** What is required **
Exclude all pictures, then write out exactly the lines below from the first one through the line with "established empirical laws".

** Provided data **
○ ○ ○ ○ ○

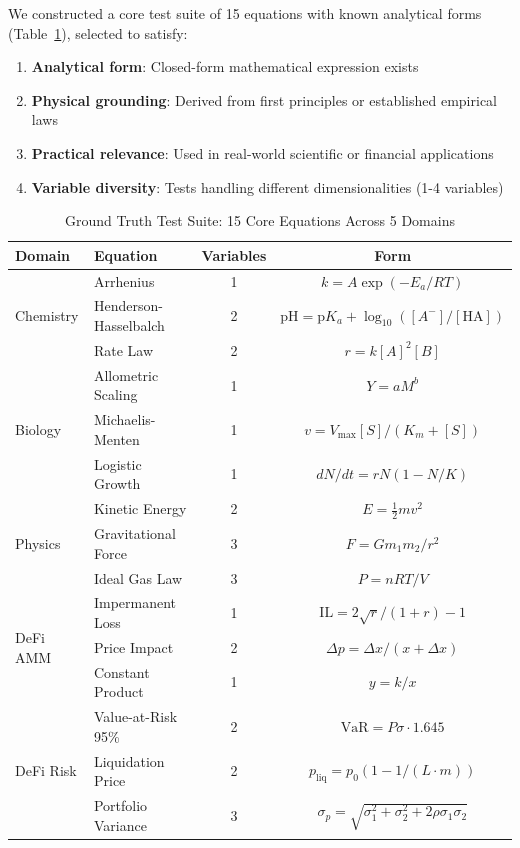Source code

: \documentclass[twoside,11pt]{article}
\begin{document}
We constructed a core test suite of 15 equations with known analytical forms (Table~\ref{tab:ground_truth_suite}), selected to satisfy:

\begin{enumerate}
    \item \textbf{Analytical form}: Closed-form mathematical expression exists
    \item \textbf{Physical grounding}: Derived from first principles or established empirical laws
    \item \textbf{Practical relevance}: Used in real-world scientific or financial applications\citep{virtanen2020scipy}
    \item \textbf{Variable diversity}: Tests handling different dimensionalities (1-4 variables)
\end{enumerate}

\begin{table}[htbp]
\centering
\caption{Ground Truth Test Suite: 15 Core Equations Across 5 Domains}
\label{tab:ground_truth_suite}
\small
\begin{tabular}{llcc}
\toprule
\textbf{Domain} & \textbf{Equation} & \textbf{Variables} & \textbf{Form} \\
\midrule
\multirow{3}{*}{Chemistry}
& Arrhenius & 1 & $k = A\exp(-E_a/RT)$ \\
& Henderson-Hasselbalch & 2 & $\text{pH} = \text{p}K_a + \log_{10}([A^-]/[\text{HA}])$ \\
& Rate Law & 2 & $r = k[A]^2[B]$ \\
\midrule
\multirow{3}{*}{Biology}
& Allometric Scaling & 1 & $Y = aM^b$ \\
& Michaelis-Menten & 1 & $v = V_{\max}[S]/(K_m + [S])$ \\
& Logistic Growth & 1 & $dN/dt = rN(1-N/K)$ \\
\midrule
\multirow{3}{*}{Physics}
& Kinetic Energy & 2 & $E = \frac{1}{2}mv^2$ \\
& Gravitational Force & 3 & $F = Gm_1m_2/r^2$ \\
& Ideal Gas Law & 3 & $P = nRT/V$ \\
\midrule
\multirow{3}{*}{DeFi AMM}
& Impermanent Loss & 1 & $\text{IL} = 2\sqrt{r}/(1+r) - 1$ \\
& Price Impact & 2 & $\Delta p = \Delta x/(x + \Delta x)$ \\
& Constant Product & 1 & $y = k/x$ \\
\midrule
\multirow{3}{*}{DeFi Risk}
& Value-at-Risk 95\% & 2 & $\text{VaR} = P\sigma \cdot 1.645$ \\
& Liquidation Price & 2 & $p_{\text{liq}} = p_0(1 - 1/(L \cdot m))$ \\
& Portfolio Variance & 3 & $\sigma_p = \sqrt{\sigma_1^2 + \sigma_2^2 + 2\rho\sigma_1\sigma_2}$ \\
\bottomrule
\end{tabular}
\end{table}
\end{document}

○ ○ ○ ○ ○

** Solution to this problem **
Source code

: \documentclass[twoside,11pt]{article}
\begin{document}
We constructed a core test suite of 15 equations with known analytical forms (Table~\ref{tab:ground_truth_suite}), selected to satisfy:

\begin{enumerate}
    \item \textbf{Analytical form}: Closed-form mathematical expression exists
    \item \textbf{Physical grounding}: Derived from first principles or established empirical laws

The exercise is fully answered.